Afrikaans alternate music scene in the final years of Apartheid

The Voëlvry movement (/af/) in South Africa was a genre of anti-apartheid music sung in Afrikaans. The term Voëlvry means both "free as a bird" and "outlaw". This movement has been said to have started on April 4, 1989 in Johannesburg in a packed club. This marked the beginning of what some have called a rock and roll uprising. The Voëlvry movement used music in the Afrikaans language to show pride. The movement focused on Afrikaner youth. The main goal of the movement was to get Afrikaner youth to see the changes that had to occur in the “authoritarian, patriarchal culture”.

==History==
South Africa lived under Apartheid—the separations of race enforced by law. The non-white race were barred from political office or even removed from the country.
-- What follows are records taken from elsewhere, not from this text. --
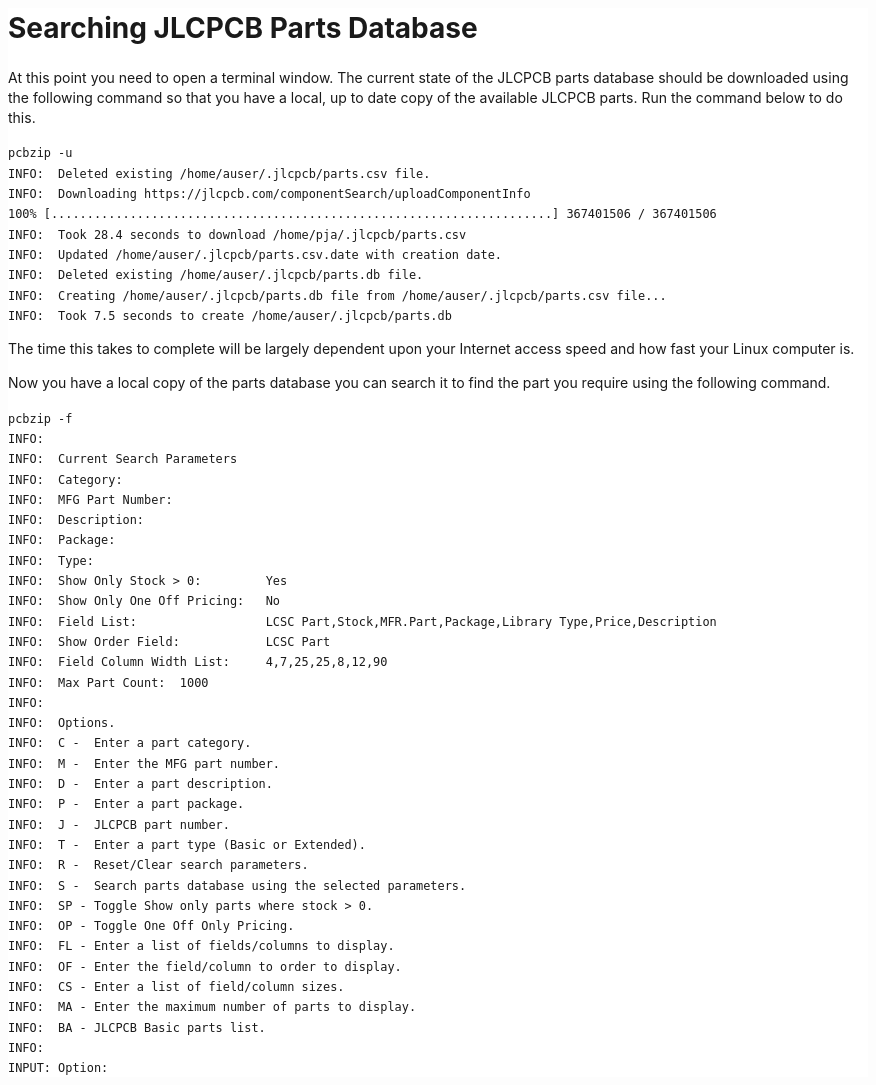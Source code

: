 
# Searching JLCPCB Parts Database

At this point you need to open a terminal window. The current state of the JLCPCB parts database should be downloaded using the following command so that you have a local, up to date copy of the available JLCPCB parts. Run the command below to do this.

```
pcbzip -u
INFO:  Deleted existing /home/auser/.jlcpcb/parts.csv file.
INFO:  Downloading https://jlcpcb.com/componentSearch/uploadComponentInfo
100% [......................................................................] 367401506 / 367401506
INFO:  Took 28.4 seconds to download /home/pja/.jlcpcb/parts.csv
INFO:  Updated /home/auser/.jlcpcb/parts.csv.date with creation date.
INFO:  Deleted existing /home/auser/.jlcpcb/parts.db file.
INFO:  Creating /home/auser/.jlcpcb/parts.db file from /home/auser/.jlcpcb/parts.csv file...
INFO:  Took 7.5 seconds to create /home/auser/.jlcpcb/parts.db
```

The time this takes to complete will be largely dependent upon your Internet access speed and how fast your Linux computer is.

Now you have a local copy of the parts database you can search it to find the part you require using the following command.

```
pcbzip -f
INFO:  
INFO:  Current Search Parameters
INFO:  Category:                    
INFO:  MFG Part Number:             
INFO:  Description:                 
INFO:  Package:                     
INFO:  Type:                        
INFO:  Show Only Stock > 0:         Yes
INFO:  Show Only One Off Pricing:   No
INFO:  Field List:                  LCSC Part,Stock,MFR.Part,Package,Library Type,Price,Description
INFO:  Show Order Field:            LCSC Part
INFO:  Field Column Width List:     4,7,25,25,8,12,90
INFO:  Max Part Count:  1000
INFO:  
INFO:  Options.
INFO:  C -  Enter a part category.
INFO:  M -  Enter the MFG part number.
INFO:  D -  Enter a part description.
INFO:  P -  Enter a part package.
INFO:  J -  JLCPCB part number.
INFO:  T -  Enter a part type (Basic or Extended).
INFO:  R -  Reset/Clear search parameters.
INFO:  S -  Search parts database using the selected parameters.
INFO:  SP - Toggle Show only parts where stock > 0.
INFO:  OP - Toggle One Off Only Pricing.
INFO:  FL - Enter a list of fields/columns to display.
INFO:  OF - Enter the field/column to order to display.
INFO:  CS - Enter a list of field/column sizes.
INFO:  MA - Enter the maximum number of parts to display.
INFO:  BA - JLCPCB Basic parts list.
INFO:  
INPUT: Option:
```
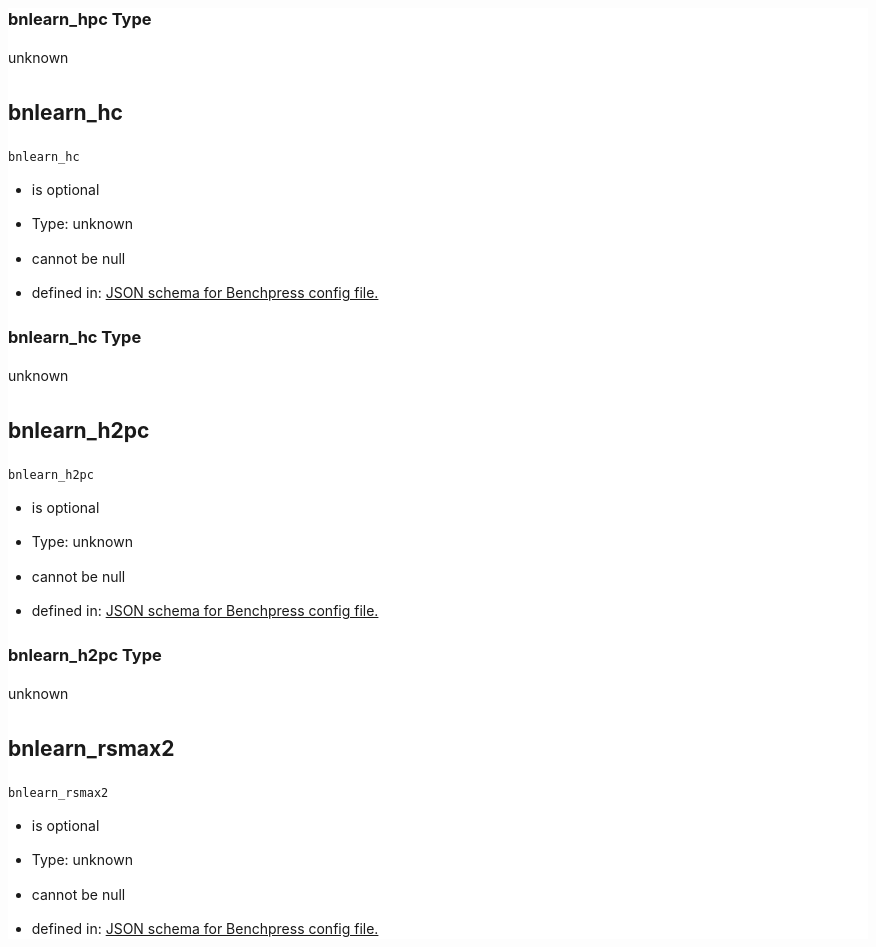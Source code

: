 ### bnlearn\_hpc Type

unknown

## bnlearn\_hc



`bnlearn_hc`

*   is optional

*   Type: unknown

*   cannot be null

*   defined in: [JSON schema for Benchpress config file.](newschema-properties-resources-properties-structure_learning_algorithms-properties-bnlearn_hc.md "http://github.com/felixleopoldo/benchpress/workflow/schemas/config.schema.json#/properties/resources/properties/structure_learning_algorithms/properties/bnlearn_hc")

### bnlearn\_hc Type

unknown

## bnlearn\_h2pc



`bnlearn_h2pc`

*   is optional

*   Type: unknown

*   cannot be null

*   defined in: [JSON schema for Benchpress config file.](newschema-properties-resources-properties-structure_learning_algorithms-properties-bnlearn_h2pc.md "http://github.com/felixleopoldo/benchpress/workflow/schemas/config.schema.json#/properties/resources/properties/structure_learning_algorithms/properties/bnlearn_h2pc")

### bnlearn\_h2pc Type

unknown

## bnlearn\_rsmax2



`bnlearn_rsmax2`

*   is optional

*   Type: unknown

*   cannot be null

*   defined in: [JSON schema for Benchpress config file.](newschema-properties-resources-properties-structure_learning_algorithms-properties-bnlearn_rsmax2.md "http://github.com/felixleopoldo/benchpress/workflow/schemas/config.schema.json#/properties/resources/properties/structure_learning_algorithms/properties/bnlearn_rsmax2")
Uprising and protests increased in number and led to major anti-apartheid movements. One of these movements, in 1989, was called the Voëlvry movement.

The Voëlvry movement started in the 1980s with the opening of Shifty Mobile Recording Studio. Started by Lloyd Ross, this company began playing Afrikaans rock music, but it was too early for wide acceptance. Shifty Records asked three major questions when looking at music to accept: is it original? Is it quality music? And does it allow for growth in South Africa’s music development? This led Ross to allow music that was angry and music that directly sang in response to Apartheid. Ross was quoted as saying, “But I am not a movement type of guy and never joined any political party or organization. What fascinated me was the culture coming out of it. That’s what I wanted to capture”.
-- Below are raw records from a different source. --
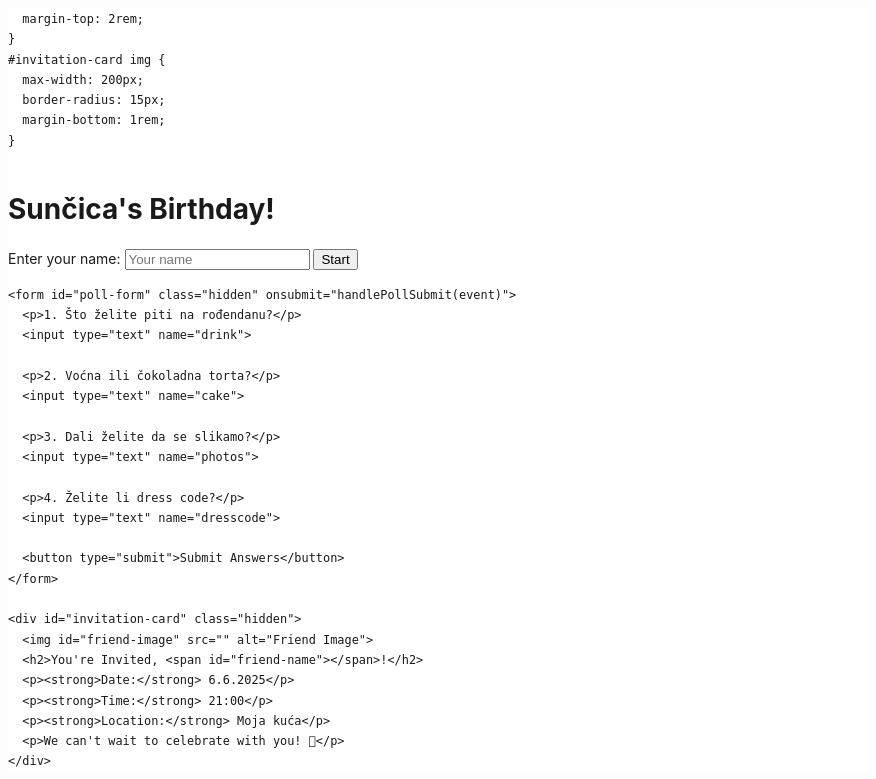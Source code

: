       margin-top: 2rem;
    }
    #invitation-card img {
      max-width: 200px;
      border-radius: 15px;
      margin-bottom: 1rem;
    }
  </style>
</head>
<body>
  <div class="container">
    <h1>Sunčica's Birthday!</h1>
    <div id="name-form">
      <label for="nameInput">Enter your name:</label>
      <input type="text" id="nameInput" placeholder="Your name">
      <button onclick="startPoll()">Start</button>
    </div>

    <form id="poll-form" class="hidden" onsubmit="handlePollSubmit(event)">
      <p>1. Što želite piti na rođendanu?</p>
      <input type="text" name="drink">

      <p>2. Voćna ili čokoladna torta?</p>
      <input type="text" name="cake">

      <p>3. Dali želite da se slikamo?</p>
      <input type="text" name="photos">

      <p>4. Želite li dress code?</p>
      <input type="text" name="dresscode">

      <button type="submit">Submit Answers</button>
    </form>

    <div id="invitation-card" class="hidden">
      <img id="friend-image" src="" alt="Friend Image">
      <h2>You're Invited, <span id="friend-name"></span>!</h2>
      <p><strong>Date:</strong> 6.6.2025</p>
      <p><strong>Time:</strong> 21:00</p>
      <p><strong>Location:</strong> Moja kuća</p>
      <p>We can't wait to celebrate with you! 🎉</p>
    </div>
  </div>

  <script>
    const nameToImage = {
      "Pata": "https://i.ibb.co/TDw2z6Sj/Pata.jpg" ,
      "Matej": "https://example.com/matej.jpg",
      "Laura": "https://example.com/laura.jpg",
      "Hanči": "https://example.com/hanci.jpg",
      "Lara": "https://example.com/lara.jpg",
      "Hriss": "https://example.com/hriss.jpg",
      "Lamija": "https://example.com/lamija.jpg",
      "Čok": "https://example.com/cok.jpg",
      "Ivo": "https://example.com/ivo.jpg",
      "Mato": "https://example.com/mato.jpg",
      "Joško": "https://example.com/josko.jpg",
      "Tea": "https://example.com/tea.jpg",
      "Karla": "https://example.com/karla.jpg"
    };
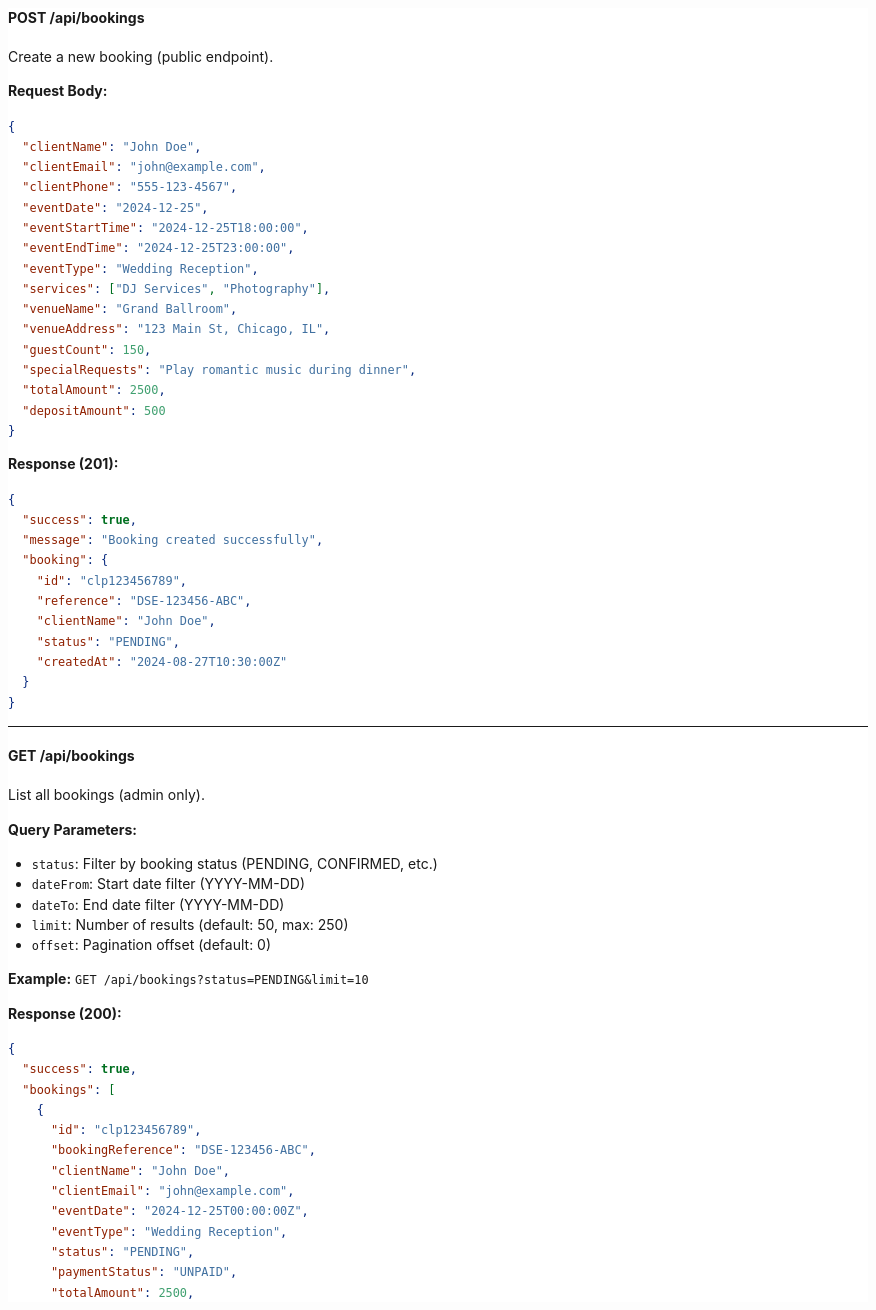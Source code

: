 #### POST /api/bookings
Create a new booking (public endpoint).

**Request Body:**
```json
{
  "clientName": "John Doe",
  "clientEmail": "john@example.com",
  "clientPhone": "555-123-4567",
  "eventDate": "2024-12-25",
  "eventStartTime": "2024-12-25T18:00:00",
  "eventEndTime": "2024-12-25T23:00:00",
  "eventType": "Wedding Reception",
  "services": ["DJ Services", "Photography"],
  "venueName": "Grand Ballroom",
  "venueAddress": "123 Main St, Chicago, IL",
  "guestCount": 150,
  "specialRequests": "Play romantic music during dinner",
  "totalAmount": 2500,
  "depositAmount": 500
}
```

**Response (201):**
```json
{
  "success": true,
  "message": "Booking created successfully",
  "booking": {
    "id": "clp123456789",
    "reference": "DSE-123456-ABC",
    "clientName": "John Doe",
    "status": "PENDING",
    "createdAt": "2024-08-27T10:30:00Z"
  }
}
```

---

#### GET /api/bookings
List all bookings (admin only).

**Query Parameters:**
- `status`: Filter by booking status (PENDING, CONFIRMED, etc.)
- `dateFrom`: Start date filter (YYYY-MM-DD)
- `dateTo`: End date filter (YYYY-MM-DD)
- `limit`: Number of results (default: 50, max: 250)
- `offset`: Pagination offset (default: 0)

**Example:** `GET /api/bookings?status=PENDING&limit=10`

**Response (200):**
```json
{
  "success": true,
  "bookings": [
    {
      "id": "clp123456789",
      "bookingReference": "DSE-123456-ABC",
      "clientName": "John Doe",
      "clientEmail": "john@example.com",
      "eventDate": "2024-12-25T00:00:00Z",
      "eventType": "Wedding Reception",
      "status": "PENDING",
      "paymentStatus": "UNPAID",
      "totalAmount": 2500,
```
Ralph Rabie, under the stage name Johannes Kerkorrel, was a major force in the movement. Rabie used this name as a stage name to mock the Dutch Reformed Church. (Johannes Kerkorrel is the trademark of a Dutch organ.) Other musicians, such as Koos Kombuis, James Phillips (also performing under the name Bernoldus Niemand), and Karla Krimpelien were prominent in the movement.

==Concerts: The tour==

The tour focused on getting South African youth to understand issues going on in the government. Major surveillance and threats from police sparked trouble at the beginning of the tour. This created issues over suitable venues to host the tour. The tour tried to get into University venues, but was banned from most and not allowed to perform because the "offensive language by the bands ran counter to the refined art of academic debate." Instead, the tour played in abandoned buildings.
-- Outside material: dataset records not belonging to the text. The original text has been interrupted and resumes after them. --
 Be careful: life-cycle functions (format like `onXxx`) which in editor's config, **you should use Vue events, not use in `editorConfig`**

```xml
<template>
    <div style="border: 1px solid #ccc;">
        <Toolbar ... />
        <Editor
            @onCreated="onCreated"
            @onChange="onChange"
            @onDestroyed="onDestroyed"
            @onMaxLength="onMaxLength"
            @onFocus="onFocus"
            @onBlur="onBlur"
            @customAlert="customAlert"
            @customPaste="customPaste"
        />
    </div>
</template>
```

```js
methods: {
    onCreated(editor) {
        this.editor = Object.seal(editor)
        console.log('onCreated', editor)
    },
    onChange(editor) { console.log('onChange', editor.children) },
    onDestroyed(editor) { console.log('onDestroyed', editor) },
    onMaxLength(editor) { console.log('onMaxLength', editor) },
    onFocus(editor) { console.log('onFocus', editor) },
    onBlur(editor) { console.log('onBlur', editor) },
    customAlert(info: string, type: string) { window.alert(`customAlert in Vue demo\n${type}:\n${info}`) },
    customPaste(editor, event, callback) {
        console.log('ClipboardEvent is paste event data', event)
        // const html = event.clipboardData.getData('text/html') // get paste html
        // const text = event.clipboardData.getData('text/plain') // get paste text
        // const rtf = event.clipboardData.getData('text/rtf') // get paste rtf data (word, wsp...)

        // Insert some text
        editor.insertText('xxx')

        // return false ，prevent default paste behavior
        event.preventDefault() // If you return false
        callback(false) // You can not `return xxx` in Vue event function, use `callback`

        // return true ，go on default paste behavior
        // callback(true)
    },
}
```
During the tour, media coverage was negative. The media claimed that the tour's song lyrics were naïve. Kerkorrel later said that, "They obviously don't realize that our whole idea is to write naïve lyrics. We are liberating the language. If you can make a language into rock and roll, it can't be an oppressive language anymore." The musicians used rock and roll music to represent traditional Afrikaans songs and symbols. Songs in the movement portrayed basic symbols that were important in South Africa—re-purposing them to represent their message. For example, in the song, Ossewa (Oxwagon), the standard symbol of the oxwagon was changed to a car and helped to lead Afrikaners out of political turmoil and into the future.